### Your objective:
Please state how many lines in the records below contain the word "string"; the answer should be a number and nothing else.

•••

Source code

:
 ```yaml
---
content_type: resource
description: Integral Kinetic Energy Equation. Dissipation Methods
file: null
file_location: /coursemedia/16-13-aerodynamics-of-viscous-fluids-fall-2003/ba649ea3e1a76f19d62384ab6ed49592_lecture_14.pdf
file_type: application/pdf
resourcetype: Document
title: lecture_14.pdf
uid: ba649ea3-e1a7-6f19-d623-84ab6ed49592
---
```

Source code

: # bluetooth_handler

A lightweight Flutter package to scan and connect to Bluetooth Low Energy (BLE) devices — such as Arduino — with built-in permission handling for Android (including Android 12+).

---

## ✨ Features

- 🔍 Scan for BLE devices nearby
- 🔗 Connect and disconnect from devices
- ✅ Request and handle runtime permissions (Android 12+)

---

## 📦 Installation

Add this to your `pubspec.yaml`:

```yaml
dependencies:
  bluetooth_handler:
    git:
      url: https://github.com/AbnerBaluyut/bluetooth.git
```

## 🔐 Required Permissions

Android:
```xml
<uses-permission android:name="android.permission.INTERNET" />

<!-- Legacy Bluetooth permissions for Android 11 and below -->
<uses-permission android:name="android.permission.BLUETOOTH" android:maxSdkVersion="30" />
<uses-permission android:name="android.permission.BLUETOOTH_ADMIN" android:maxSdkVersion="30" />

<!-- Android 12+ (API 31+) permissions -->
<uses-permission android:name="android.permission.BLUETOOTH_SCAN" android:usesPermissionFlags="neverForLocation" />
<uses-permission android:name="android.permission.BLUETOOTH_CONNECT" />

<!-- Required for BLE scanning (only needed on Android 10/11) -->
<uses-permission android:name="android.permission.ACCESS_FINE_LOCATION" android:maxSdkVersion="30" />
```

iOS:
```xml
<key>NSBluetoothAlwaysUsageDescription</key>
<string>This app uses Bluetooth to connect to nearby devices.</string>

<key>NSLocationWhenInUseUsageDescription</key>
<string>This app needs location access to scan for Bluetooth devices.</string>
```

•••

### Response below:
2